Well I started the build at the end of last season and have tinkered around with it here and there over the off season .What I wanted was a shanty that was easy to transport for one person, big enough for two people and would fit in my trooper with minimal problems. It all started when I got ski's for the last shanty I made and kept going from there. All wood construction was with 1x6 and about 6ft of 2x4. the seat and bucket hole are 1/2 ply and the top and storage box is 1/8 ply reinforced. I started with the rough framing of the base and adding the skis to the base. At first I was going to make them detachable from the base to fit in the car but resolved the problem by making it narrower to fit inside the wheel wells of the back instead of having to jump over them to load and unload. The top at first was going to fold in and pop up but decided that also was going to be a pain to set up and now went with a telescoping system from 1-1/4" PVC as the base and 1" for the extensions. This way I get a hard top table in the down position that will slide into my trooper and a way to carry gear on top out on the ice. As for covering the sides I'm still playing with the idea of using a painter tarp like my last one or having a friend sew me some sides out of a better suited material. So far on the inside I've fashioned a beer er um... coffee and bait holder and scoop holder on the front a 12 volt meter with acc. outlet and a battery. and a place to mount the buddy heater
Now for the fun part you see hanging off the back. I plan on using the axle off an old electric quad 2 6v motors with gearbox's inside attached with a shock in the back. For controlling it I'll use and old car relay with switch and also a deadman switch depending how fast it'll move. Studding the tires with sheet metal screws should do the trick for clean ice. I think I have something that will work for snow as well but will see about that... as it sits now it's about 40 pounds and I was able to ride the quad before it got dismantled. Now I don't plan on riding this thing,I wan't to use it to be more mobile when fishing. lugging everything around gets old fast. So let me know what you guys think?


----------



## lovin life (Jan 2, 2010)

Hummm. Will definitely have to see that thing. I would tend to focus on moving thru deeper snow, cause with clean ice you can pull anything with literally no effort. Ill give you props from design though. With deeper snow, just like a car, narrow tires. 
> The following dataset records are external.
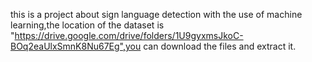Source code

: this is a project about sign language detection with the use of machine learning,the location of the dataset is "https://drive.google.com/drive/folders/1U9gyxmsJkoC-BOq2eaUlxSmnK8Nu67Eg",you can download the files and extract it.
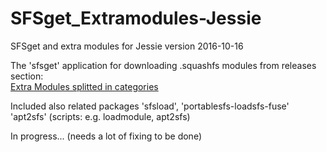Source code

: # SFSget_Extramodules-Jessie
SFSget and extra modules for Jessie version 2016-10-16

The 'sfsget' application for downloading .squashfs modules from releases section:   
[Extra Modules splitted in categories](https://github.com/DebianDog/SFSget_Extramodules-Jessie/releases)

Included also related packages 'sfsload', 'portablesfs-loadsfs-fuse' 'apt2sfs' (scripts: e.g. loadmodule, apt2sfs)

In progress... (needs a lot of fixing to be done)
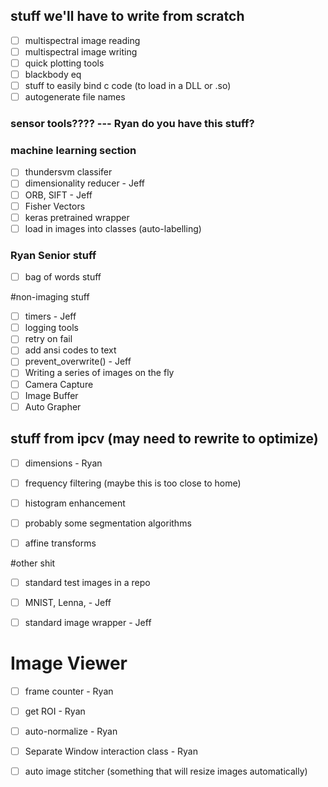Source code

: ## stuff we'll have to write from scratch
- [ ] multispectral image reading
- [ ] multispectral image writing
- [ ] quick plotting tools
- [ ] blackbody eq
- [ ] stuff to easily bind c code (to load in a DLL or .so)
- [ ] autogenerate file names

### sensor tools???? --- Ryan do you have this stuff?

### machine learning section
- [ ] thundersvm classifer
- [ ] dimensionality reducer - Jeff
- [ ] ORB, SIFT - Jeff
- [ ] Fisher Vectors
- [ ] keras pretrained wrapper
- [ ] load in images into classes (auto-labelling)

### Ryan Senior stuff
- [ ] bag of words stuff

#non-imaging stuff
- [ ] timers - Jeff
- [ ] logging tools
- [ ] retry on fail
- [ ] add ansi codes to text
- [ ] prevent_overwrite() - Jeff
- [ ] Writing a series of images on the fly
- [ ] Camera Capture
- [ ] Image Buffer
- [ ] Auto Grapher

## stuff from ipcv (may need to rewrite to optimize)
- [ ] dimensions - Ryan
- [ ] frequency filtering (maybe this is too close to home)
- [ ] histogram enhancement
- [ ] probably some segmentation algorithms
- [ ] affine transforms


#other shit
- [ ] standard test images in a repo
- [ ] MNIST, Lenna, - Jeff
- [ ] standard image wrapper - Jeff


# Image Viewer
- [ ] frame counter - Ryan
- [ ] get ROI - Ryan
- [ ] auto-normalize - Ryan

- [ ] Separate Window interaction class - Ryan



- [ ] auto image stitcher (something that will resize images automatically)

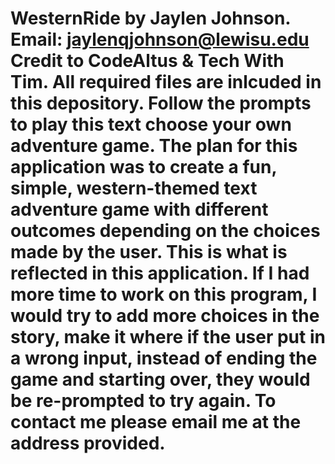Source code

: # WesternRide by Jaylen Johnson. Email: jaylenqjohnson@lewisu.edu Credit to CodeAltus & Tech With Tim. All required files are inlcuded in this depository. Follow the prompts to play this text choose your own adventure game. The plan for this application was to create a fun, simple, western-themed text adventure game with different outcomes depending on the choices made by the user. This is what is reflected in this application. If I had more time to work on this program, I would try to add more choices in the story, make it where if the user put in a wrong input, instead of ending the game and starting over, they would be re-prompted to try again. To contact me please email me at the address provided.
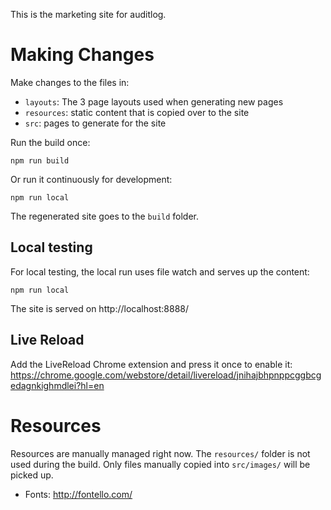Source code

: This is the marketing site for auditlog.

Making Changes
===================

Make changes to the files in:

* `layouts`: The 3 page layouts used when generating new pages
* `resources`: static content that is copied over to the site
* `src`: pages to generate for the site


Run the build once:

`npm run build`

Or run it continuously for development:

`npm run local`

The regenerated site goes to the `build` folder.

Local testing
------------------

For local testing, the local run uses file watch and serves up the content:

`npm run local`

The site is served on http://localhost:8888/

Live Reload
------------------

Add the LiveReload Chrome extension and press it once to enable it: https://chrome.google.com/webstore/detail/livereload/jnihajbhpnppcggbcgedagnkighmdlei?hl=en


Resources
=================

Resources are manually managed right now. The `resources/` folder is not used during the build. Only files manually copied into `src/images/` will be picked up.

- Fonts: http://fontello.com/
Sent from my SPH-L710 using Tapatalk


----------



## Ruminator (Apr 6, 2004)

Great post RJohnson, very interesting design.
I like how the top drops until you reach your spots, and the hard top.
What are its projected length, width, height up, and down?

Other thoughts:
- are you planning to use your shanty on inland lakes and/or Lake Erie?
- your bolts extend far enough in that I would consider buying some vinyl, or plastic caps to prevent snagging things. Or you might take advantage of their length and fashion some brackets to hold things.
- following lovin life's thinking, any larger dia. rims and tires available that would raise the drive motors more to reduce dragging it through some snow?

I hope it works great for you.


----------



## RJohnson442 (May 14, 2013)

It's 40" wide by 58" long and 34" down/ 60" up. I plan on trimming down all the bolts and screws once I get all the pvc glued up. I'm just going to go with a painter tarp this season before investing in fabric to see how it goes first. I only plan on using it on inland lakes also. For the deep snow I plan on adding PVC cut in half's to the tires to make a track tire(Oc, O is the tire C is the PVC) Ideally I'd like to find another axle set and rig up a sled track system. But that will have to wait. I've looked into sprockets and chains and go cart axles and large saw blades and the cost is really not worth it on this level of sled to be honest. No matter what deep snow sucks hoping for a smooth lake this year!


----------



## Ruminator (Apr 6, 2004)

I like your attention to detail. Like lovin said, I hope to check it out sometime on the ice.
What lakes do you like to ice fish?


----------



## RJohnson442 (May 14, 2013)

You'll usually find me out on Nimi any frozen Sunday.


----------



## Erieangler51 (Sep 24, 2012)

That's lovins favorite lake


----------



## RJohnson442 (May 14, 2013)

Well today was the maiden voyage out on Nimi from the south main ramp out to the mouth of the first south bay. This morning was also the first time trying to put it in the truck completely built I don't think I could of made it an inch bigger or it wouldn't of fit in my trooper. Set up and break down was pretty smooth I made a quick disconnect to add/remover the tries quickly. As for moving ability it was almost moving faster then I could keep up with it on clear ice! I used the tow rope from the back mostly and would pull steer with it instead. On snow cover there was a little slip and cut the speed down to a walk pace but kept moving and in the drifts maybe 3-4" it would slip out but a little hand push would get it going again. On the way back I actually rode it for about 100 yards on clean ice. I could definitely get use to this no heart attach for me this year. As for a fish report few perch in the AM but nothing worth keeping 6-7 fow. on the bottom. Then I moved around a few more times and nothing else left around 1:30.


----------